I am trying to show my job design to handle the change capture. How can I paste/attach my job design in the forum/message.

shawn_ramsey · Post by **shawn_ramsey** » Thu Jun 02, 2005 12:04 pm

Rod,

With much work we finally convinced the modeler to allow us to add it to the data warehouse model as a column in the destination table. To keep the users from getting confused filter the columns out via the reporting tools metadata. This worked well for us since the relational database persists and is backed up regularly, where the ETL environment would be recreated from certification if required.

clshore · Post by **clshore** » Thu Jun 02, 2005 12:40 pm

I assume that you are using CRC for performance reasons.
You should always be able to re-generate the set of current CRC values from the data stored in your safe persistent target.
In fact, for a production application, I consider a dedicated, tested, and versioned process to do that as an absolute required deliverable.
As long as this is true, I feel there is nothing wrong with keeping the CRC in a hash or other 'less persistent' store.
It may take a long time to regenerate, but it's there, just like any other caching store.
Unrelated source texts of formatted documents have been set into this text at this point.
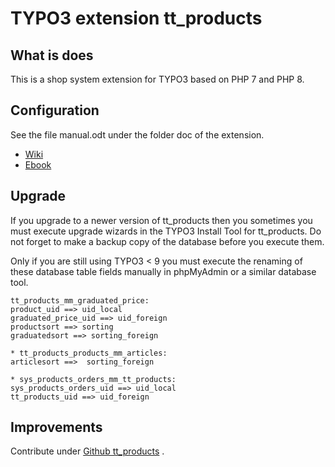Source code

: # TYPO3 extension tt_products

## What is does

This is a shop system extension for TYPO3 based on PHP 7 and PHP 8.

## Configuration

See the file manual.odt under the folder doc of the extension.


* [Wiki](https://github.com/franzholz/tt_products/wiki)
* [Ebook](http://www.fosdoc.de/downloads/OSP_typo3webshop.pdf)

## Upgrade

If you upgrade to a newer version of tt_products then you sometimes you must execute upgrade wizards in the TYPO3 Install Tool for tt_products. Do not forget to make a backup copy of the database before you execute them.

Only if you are still using TYPO3 < 9 you must execute the renaming of these database table fields manually in phpMyAdmin or a similar database tool. 

    tt_products_mm_graduated_price:
    product_uid ==> uid_local
    graduated_price_uid ==> uid_foreign
    productsort ==> sorting
    graduatedsort ==> sorting_foreign

    * tt_products_products_mm_articles:
    articlesort ==>  sorting_foreign

    * sys_products_orders_mm_tt_products:
    sys_products_orders_uid ==> uid_local
    tt_products_uid ==> uid_foreign


## Improvements

Contribute under [Github tt_products](https://github.com/franzholz/tt_products)  .

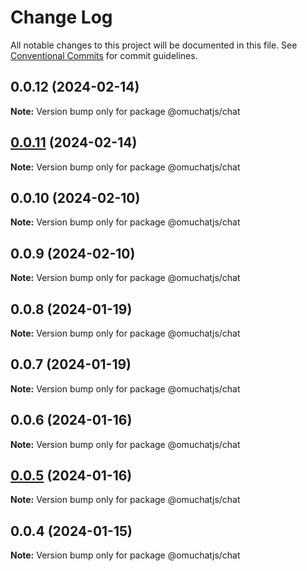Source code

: # Change Log

All notable changes to this project will be documented in this file.
See [Conventional Commits](https://conventionalcommits.org) for commit guidelines.

## 0.0.12 (2024-02-14)

**Note:** Version bump only for package @omuchatjs/chat

## [0.0.11](https://github.com/OMUCHAT/omuchat.js/compare/v0.0.10...v0.0.11) (2024-02-14)

**Note:** Version bump only for package @omuchatjs/chat

## 0.0.10 (2024-02-10)

**Note:** Version bump only for package @omuchatjs/chat

## 0.0.9 (2024-02-10)

**Note:** Version bump only for package @omuchatjs/chat

## 0.0.8 (2024-01-19)

**Note:** Version bump only for package @omuchatjs/chat

## 0.0.7 (2024-01-19)

**Note:** Version bump only for package @omuchatjs/chat

## 0.0.6 (2024-01-16)

**Note:** Version bump only for package @omuchatjs/chat

## [0.0.5](https://github.com/OMUCHAT/omuchat.js/compare/v0.0.4...v0.0.5) (2024-01-16)

**Note:** Version bump only for package @omuchatjs/chat

## 0.0.4 (2024-01-15)

**Note:** Version bump only for package @omuchatjs/chat
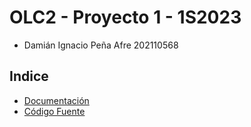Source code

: # OLC2 - Proyecto 1 - 1S2023

- Damián Ignacio Peña Afre 202110568

## Indice

- [Documentación](https://github.com/damianpeaf/OLC2_Proyecto1_202110568/tree/main/docs)
- [Código Fuente](https://github.com/damianpeaf/OLC2_Proyecto1_202110568/tree/main/src)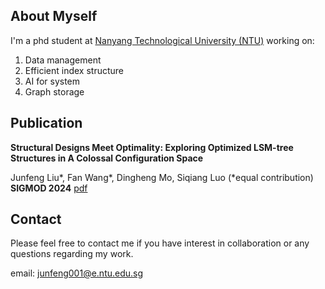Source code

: ## About Myself

I'm a phd student at [Nanyang Technological University (NTU)](https://www.ntu.edu.sg/) working on:
1. Data management
2. Efficient index structure
3. AI for system
4. Graph storage

## Publication

**Structural Designs Meet Optimality: Exploring Optimized LSM-tree Structures in A Colossal Configuration Space**

Junfeng Liu*, Fan Wang*, Dingheng Mo, Siqiang Luo (*equal contribution) **SIGMOD 2024** [pdf](https://siqiangluo.com/docs/SIGMOD24_MOOSE_Camera___Junfeng___Fan.pdf)

## Contact
Please feel free to contact me if you have interest in collaboration or any questions regarding my work.

email: junfeng001@e.ntu.edu.sg
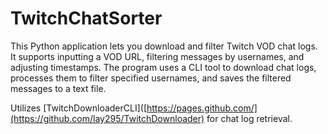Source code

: # TwitchChatSorter
This Python application lets you download and filter Twitch VOD chat logs. It supports inputting a VOD URL, filtering messages by usernames, and adjusting timestamps. The program uses a CLI tool to download chat logs, processes them to filter specified usernames, and saves the filtered messages to a text file.

Utilizes [TwitchDownloaderCLI]([https://pages.github.com/](https://github.com/lay295/TwitchDownloader)  for chat log retrieval.
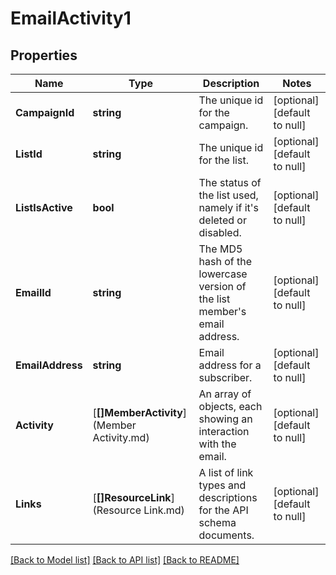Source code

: # EmailActivity1

## Properties
Name | Type | Description | Notes
------------ | ------------- | ------------- | -------------
**CampaignId** | **string** | The unique id for the campaign. | [optional] [default to null]
**ListId** | **string** | The unique id for the list. | [optional] [default to null]
**ListIsActive** | **bool** | The status of the list used, namely if it&#x27;s deleted or disabled. | [optional] [default to null]
**EmailId** | **string** | The MD5 hash of the lowercase version of the list member&#x27;s email address. | [optional] [default to null]
**EmailAddress** | **string** | Email address for a subscriber. | [optional] [default to null]
**Activity** | [**[]MemberActivity**](Member Activity.md) | An array of objects, each showing an interaction with the email. | [optional] [default to null]
**Links** | [**[]ResourceLink**](Resource Link.md) | A list of link types and descriptions for the API schema documents. | [optional] [default to null]

[[Back to Model list]](../README.md#documentation-for-models) [[Back to API list]](../README.md#documentation-for-api-endpoints) [[Back to README]](../README.md)

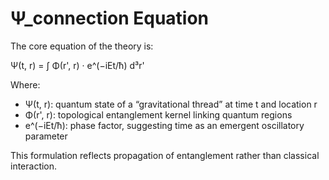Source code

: # Ψ_connection Equation

The core equation of the theory is:

Ψ(t, r) = ∫ Φ(r', r) · e^(−iEt/ħ) d³r'

Where:
- Ψ(t, r): quantum state of a “gravitational thread” at time t and location r
- Φ(r', r): topological entanglement kernel linking quantum regions
- e^(−iEt/ħ): phase factor, suggesting time as an emergent oscillatory parameter

This formulation reflects propagation of entanglement rather than classical interaction.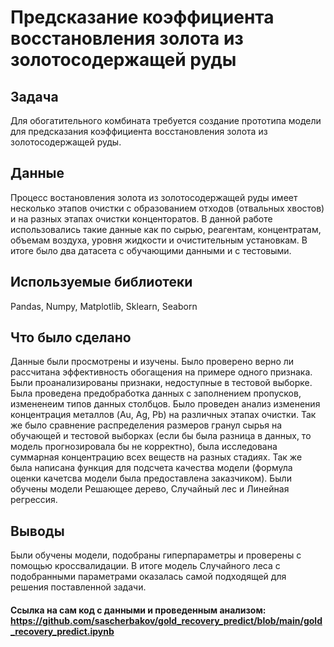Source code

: # Предсказание коэффициента восстановления золота из золотосодержащей руды

## Задача
Для обогатительного комбината требуется создание прототипа модели для предсказания коэффициента восстановления золота из золотосодержащей руды.

## Данные
Процесс востановления золота из золотосодержащей руды имеет несколько этапов очистки с образованием отходов (отвальных хвостов) и на разных этапах очистки конценторатов. В данной работе использовались такие данные как по сырью, реагентам, концентратам, объемам воздуха, уровня жидкости и очистительным установкам. В итоге было два датасета с обучающими данными и с тестовыми.

## Используемые библиотеки
Pandas, Numpy, Matplotlib, Sklearn, Seaborn

## Что было сделано
Данные были просмотрены и изучены. Было проверено верно ли рассчитана эффективность обогащения на примере одного признака. Были проанализированы признаки, недоступные в тестовой выборке. Была проведена предобработка данных с заполнением пропусков, измененеим типов данных столбцов. Было проведен анализ изменения концентрация металлов (Au, Ag, Pb) на различных этапах очистки. Так же было сравнение распределения размеров гранул сырья на обучающей и тестовой выборках (если бы была разница в данных, то модель прогнозировала бы не корректно), была исследована суммарная концентрацию всех веществ на разных стадиях. Так же была написана функция для подсчета качества модели (формула оценки качетсва модели была предоставлена заказчиком). Были обучены модели Решающее дерево, Случайный лес и Линейная регрессия.

## Выводы
Были обучены модели, подобраны гиперпараметры и проверены с помощью кроссвалидации. В итоге модель Случайного леса с подобранными параметрами оказалась самой подходящей для решения поставленной задачи.

#### Ссылка на сам код с данными и проведенным анализом: https://github.com/sascherbakov/gold_recovery_predict/blob/main/gold_recovery_predict.ipynb
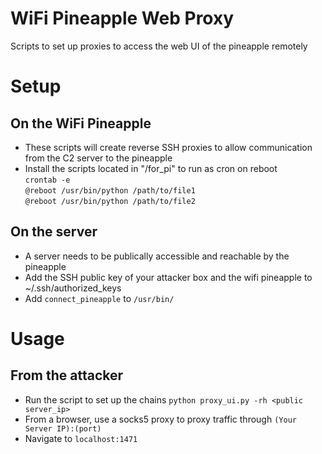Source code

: # WiFi Pineapple Web Proxy
Scripts to set up proxies to access the web UI of the pineapple remotely
# Setup
## On the WiFi Pineapple
- These scripts will create reverse SSH proxies to allow communication from the C2 server to the pineapple
- Install the scripts located in "/for_pi" to run as cron on reboot\
`crontab -e`\
`@reboot /usr/bin/python /path/to/file1`\
`@reboot /usr/bin/python /path/to/file2`

## On the server
- A server needs to be publically accessible and reachable by the pineapple
- Add the SSH public key of your attacker box and the wifi pineapple to ~/.ssh/authorized_keys
- Add `connect_pineapple` to `/usr/bin/`

# Usage
## From the attacker
- Run the script to set up the chains
`python proxy_ui.py -rh <public server_ip>`
- From a browser, use a socks5 proxy to proxy traffic through `(Your Server IP):(port)`
- Navigate to `localhost:1471`
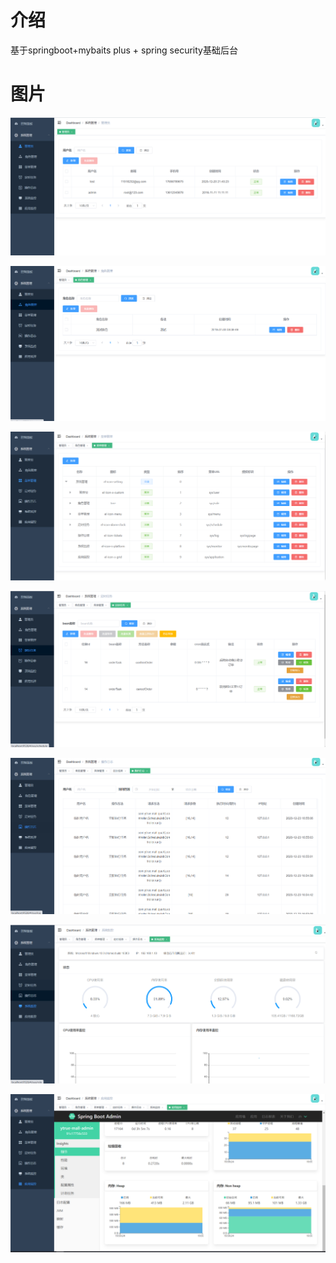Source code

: # 介绍
基于springboot+mybaits plus + spring security基础后台

# 图片

![](docs\images\1.png)

![](docs\images\2.png)

![](docs\images\3.png)

![](docs\images\4.png)

![](docs\images\5.png)

![](docs\images\6.png)

![](docs\images\7.png)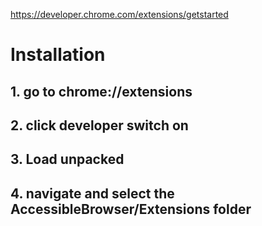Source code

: https://developer.chrome.com/extensions/getstarted

# Installation
## 1. go to chrome://extensions
## 2. click developer switch on
## 3. Load unpacked
## 4. navigate and select the AccessibleBrowser/Extensions folder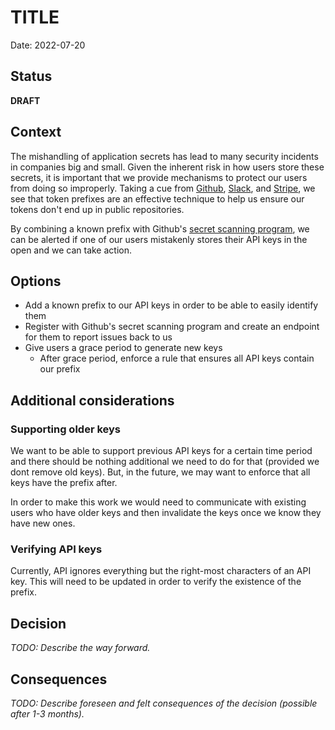 # TITLE

Date: 2022-07-20

## Status

**DRAFT**

## Context

The mishandling of application secrets has lead to many security incidents in companies big and small. Given the inherent risk in how users store these secrets, it is important that we provide mechanisms to protect our users from doing so improperly.  Taking a cue from [Github](https://github.blog/2021-04-05-behind-githubs-new-authentication-token-formats/), [Slack](https://api.slack.com/authentication/token-types), and [Stripe](https://stripe.com/docs/api/authentication), we see that token prefixes are an effective technique to help us ensure our tokens don't end up in public repositories.

By combining a known prefix with Github's [secret scanning program](https://docs.github.com/en/developers/overview/secret-scanning-partner-program), we can be alerted if one of our users mistakenly stores their API keys in the open and we can take action.

## Options

- Add a known prefix to our API keys in order to be able to easily identify them
- Register with Github's secret scanning program and create an endpoint for them to report issues back to us
- Give users a grace period to generate new keys
  - After grace period, enforce a rule that ensures all API keys contain our prefix

## Additional considerations

### Supporting older keys
We want to be able to support previous API keys for a certain time period and there should be nothing additional we need to do for that (provided we dont remove old keys). But, in the future, we may want to enforce that all keys have the prefix after.

In order to make this work we would need to communicate with existing users who have older keys and then invalidate the keys once we know they have new ones.

### Verifying API keys
Currently, API ignores everything but the right-most characters of an API key.  This will need to be updated in order to verify the existence of the prefix.


## Decision

_TODO: Describe the way forward._

## Consequences

_TODO: Describe foreseen and felt consequences of the decision (possible after 1-3 months)._
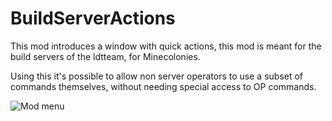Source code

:# BuildServerActions

This mod introduces a window with quick actions, this mod is meant for the build servers of the ldtteam, for Minecolonies.

Using this it's possible to allow non server operators to use a subset of commands themselves, without needing special access to OP commands.

![Mod menu](https://media.forgecdn.net/attachments/758/955/2023-11-14-12_00_17-window.png)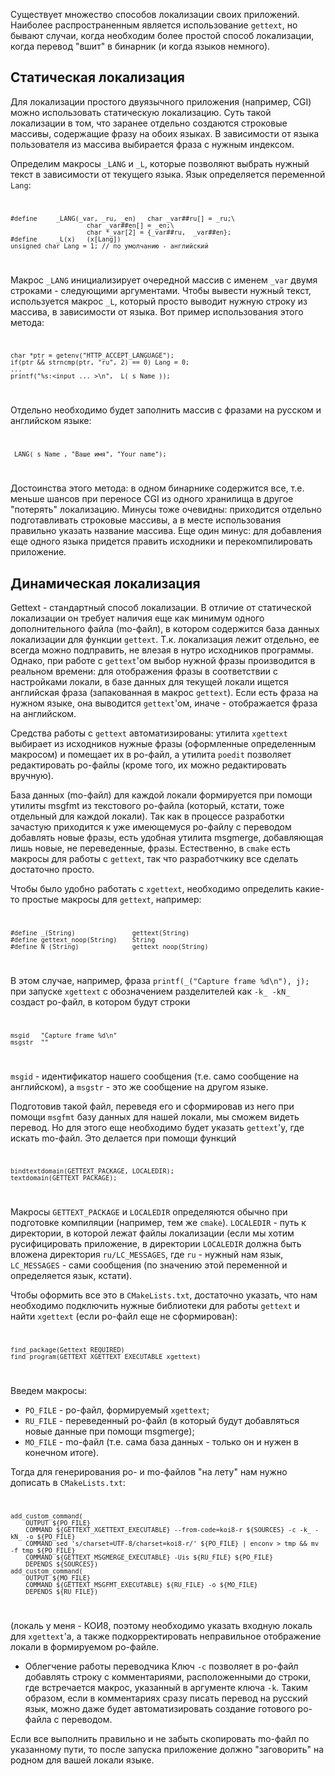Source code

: Существует множество способов локализации своих приложений. Наиболее
распространенным является использование `gettext`, но бывают случаи,
когда необходим более простой способ локализации, когда перевод "вшит" в
бинарник (и когда языков немного).

## Статическая локализация

Для локализации простого двуязычного приложения (например, CGI) можно
использовать статическую локализацию. Суть такой локализации в том,
что заранее отдельно создаются строковые массивы, содержащие фразу на
обоих языках. В зависимости от языка пользователя из массива выбирается
фраза с нужным индексом.

Определим макросы `_LANG` и `_L`, которые позволяют выбрать нужный текст
в зависимости от текущего языка. Язык определяется переменной `Lang`:
<code lang="C">

    #define     _LANG(_var, _ru, _en)   char _var##ru[] = _ru;\
                        char _var##en[] = _en;\
                        char *_var[2] = {_var##ru,  _var##en};
    #define     _L(x)   (x[Lang])
    unsigned char Lang = 1; // по умолчанию - английский

</code>

Макрос `_LANG` инициализирует очередной массив с именем `_var` двумя
строками - следующими аргументами. Чтобы вывести нужный текст,
используется макрос `_L`, который просто выводит нужную строку из
массива, в зависимости от языка. Вот пример использования этого метода:
<code lang="C">

    char *ptr = getenv("HTTP_ACCEPT_LANGUAGE");
    if(ptr && strncmp(ptr, "ru", 2) == 0) Lang = 0;
    ...
    printf("%s:<input ... >\n", _L(_s_Name_));

</code>

Отдельно необходимо будет заполнить массив с фразами на русском и
английском языке: <code lang="C">

    _LANG(_s_Name_, "Ваше имя", "Your name");

</code>

Достоинства этого метода: в одном бинарнике содержится все, т.е. меньше
шансов при переносе CGI из одного хранилища в другое "потерять"
локализацию. Минусы тоже очевидны: приходится отдельно
подготавливать строковые массивы, а в месте использования
правильно указать название массива. Еще один минус: для добавления
еще одного языка придется править исходники и перекомпилировать
приложение.

## Динамическая локализация

Gettext - стандартный способ локализации. В отличие от статической
локализации он требует наличия еще как минимум одного
дополнительного файла (mo-файл), в котором содержится база
данных локализации для функции `gettext`. Т.к. локализация лежит
отдельно, ее всегда можно подправить, не влезая в нутро
исходников программы. Однако, при работе с `gettext`'ом выбор
нужной фразы производится в реальном времени: для отображения фразы в
соответствии с настройками локали, в базе данных для текущей локали
ищется английская фраза (запакованная в макрос `gettext`). Если есть
фраза на нужном языке, она выводится `gettext`'ом, иначе - отображается
фраза на английском.

Средства работы с `gettext` автоматизированы: утилита `xgettext`
выбирает из исходников нужные фразы (оформленные определенным
макросом) и помещает их в po-файл, а утилита `poedit` позволяет
редактировать po-файлы (кроме того, их можно редактировать
вручную).

База данных (mo-файл) для каждой локали формируется при помощи утилиты
msgfmt из текстового po-файла (который, кстати, тоже отдельный для
каждой локали). Так как в процессе разработки зачастую приходится
к уже имеющемуся po-файлу с переводом добавлять новые фразы, есть
удобная утилита msgmerge, добавляющая лишь новые, не переведенные,
фразы. Естественно, в `cmake` есть макросы для работы с `gettext`, так
что разработчкику все сделать достаточно просто.

Чтобы было удобно работать с `xgettext`, необходимо определить какие-то
простые макросы для `gettext`, например: <code lang="C">

    #define _(String)               gettext(String)
    #define gettext_noop(String)    String
    #define N_(String)              gettext_noop(String)

</code>

В этом случае, например, фраза `printf(_("Capture frame %d\n"), j);` при
запуске `xgettext` с обозначением разделителей как `-k_ -kN_` создаст
po-файл, в котором будут строки <code lang="C">

    msgid   "Capture frame %d\n"
    msgstr  ""

</code> `msgid` - идентификатор нашего сообщения (т.е. само сообщение на
английском), а `msgstr` - это же сообщение на другом языке.

Подготовив такой файл, переведя его и сформировав из него при помощи
`msgfmt` базу данных для нашей локали, мы сможем видеть перевод. Но для
этого еще необходимо будет указать `gettext`'у, где искать mo-файл. Это
делается при помощи функций <code lang="C">

    bindtextdomain(GETTEXT_PACKAGE, LOCALEDIR);
    textdomain(GETTEXT_PACKAGE);

</code>

Макросы `GETTEXT_PACKAGE` и `LOCALEDIR` определяются обычно при
подготовке компиляции (например, тем же `cmake`). `LOCALEDIR` -
путь к директории, в которой лежат файлы локализации (если мы хотим
русифицировать приложение, в директории `LOCALEDIR` должна быть
вложена директория `ru/LC_MESSAGES`, где `ru` - нужный нам язык,
`LC_MESSAGES` - сами сообщения (по значению этой переменной и
определяется язык, кстати).

Чтобы оформить все это в `CMakeLists.txt`, достаточно указать, что нам
необходимо подключить нужные библиотеки для работы `gettext` и найти
`xgettext` (если po-файл еще не сформирован): <code lang="C">

    find_package(Gettext REQUIRED)
    find_program(GETTEXT_XGETTEXT_EXECUTABLE xgettext)

</code>

Введем макросы:

  - `PO_FILE` - po-файл, формируемый `xgettext`;
  - `RU_FILE` - переведенный po-файл (в который будут добавляться новые
    данные при помощи msgmerge);
  - `MO_FILE` - mo-файл (т.е. сама база данных - только он и нужен в
    конечном итоге).

Тогда для генерирования po- и mo-файлов "на лету" нам нужно дописать в
`CMakeLists.txt`: <code lang="C">

    add_custom_command(
        OUTPUT ${PO_FILE}
        COMMAND ${GETTEXT_XGETTEXT_EXECUTABLE} --from-code=koi8-r ${SOURCES} -c -k_ -kN_ -o ${PO_FILE}
        COMMAND sed 's/charset=UTF-8/charset=koi8-r/' ${PO_FILE} | enconv > tmp && mv -f tmp ${PO_FILE}
        COMMAND ${GETTEXT_MSGMERGE_EXECUTABLE} -Uis ${RU_FILE} ${PO_FILE}
        DEPENDS ${SOURCES})
    add_custom_command(
        OUTPUT ${MO_FILE}
        COMMAND ${GETTEXT_MSGFMT_EXECUTABLE} ${RU_FILE} -o ${MO_FILE}
        DEPENDS ${RU_FILE})

</code> (локаль у меня - КОИ8, поэтому необходимо указать входную локаль
для `xgettext`'а, а также подкорректировать неправильное отображение
локали в формируемом po-файле.

  - Облегчение работы переводчика
    Ключ `-c` позволяет в po-файл добавлять строку с комментариями,
    расположенными до строки, где встречается макрос, указанный в
    аргументе ключа `-k`. Таким образом, если в комментариях сразу
    писать перевод на русский язык, можно даже будет
    автоматизировать создание готового po-файла с
    переводом.

Если все выполнить правильно и не забыть скопировать mo-файл по
указанному пути, то после запуска приложение должно
"заговорить" на родном для вашей локали языке.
Slightly off topic, how does your process handle the issue of CRC collisions?

Carter

alanwms · Post by **alanwms** » Thu Jun 02, 2005 1:07 pm

Shawn's approach (adding the CRC value to the target table) would work great, especially with a large target table. I'm sure he and Mike Hester talked at length about how to implement the CRC value for CDC. As for collisions (as long as you use the CRC32 routine), it is highly unlikely that a two different strings of significant length for the same natural key would return the exact same CRC value. Remember that the CRC value is based on a string, and a longer string would decrease the likelihood of the CRC routine returning identical values. If the incoming string is delimited, and you want to compute the CRC value on the whole string, you'd need to set the delimiter to none in your passive (sequential file) stage.

Alan

mhester · Post by **mhester** » Thu Jun 02, 2005 3:51 pm

What Alan and Shawn recommend is {probably} the best practice regarding the usage of CRC32 and SCD processing. You need not be concerned about the liklihood of "collisions" for the reasons that Alan pointed out plus some fairly complex math. The liklihood of a failure to generate the correct CRC for a given row thereby incorrectly updating or not updating a particular row is 1 in 4,294,967,296. This does not mean that if you process 4294967296 rows of data in a given run that a failure will happen (and in all liklihood you will not see a failure in a recordset of this size).

ray.wurlod · Post by **ray.wurlod** » Thu Jun 02, 2005 4:27 pm

baabi_26 wrote:I am trying to show my job design to handle the change capture. How can I paste/attach my job design in the forum/message.

This forum does not support attachments of any kind.

The recommended approach is to show your job design inside a set of Code tags. Use Preview iteratively until the layout is correct before submitting.

chulett · Post by **chulett** » Thu Jun 02, 2005 7:00 pm

Well... not attachments of any kind, but it should support images as long as they are hosted somewhere accessable. So it would be possible (and I seem to recall at least one person actually doing this here) to take a screen print of a job, save it as a .jpg or .bmp (etc) and putting it on an image hosting site. Then the Img tags could be used to show it here.

Here are some well thought of sites to consider, if you don't own your own:

http://www.imageshack.us/
http://www.photobucket.com/
http://www.photodump.com/

Let me see if it works... brb...

Click on the thumbnail for the Big Picture.

This is done from Image Shack and you don't even need to register. The black bar on the bottom of the thumbnail is (apparently) optional and they provided the forum code complete with tags I just copied and pasted into the post.

mhester · Post by **mhester** » Fri Jun 03, 2005 7:27 am

Craig,

Very, very cool! Now we can share images with others - I like it!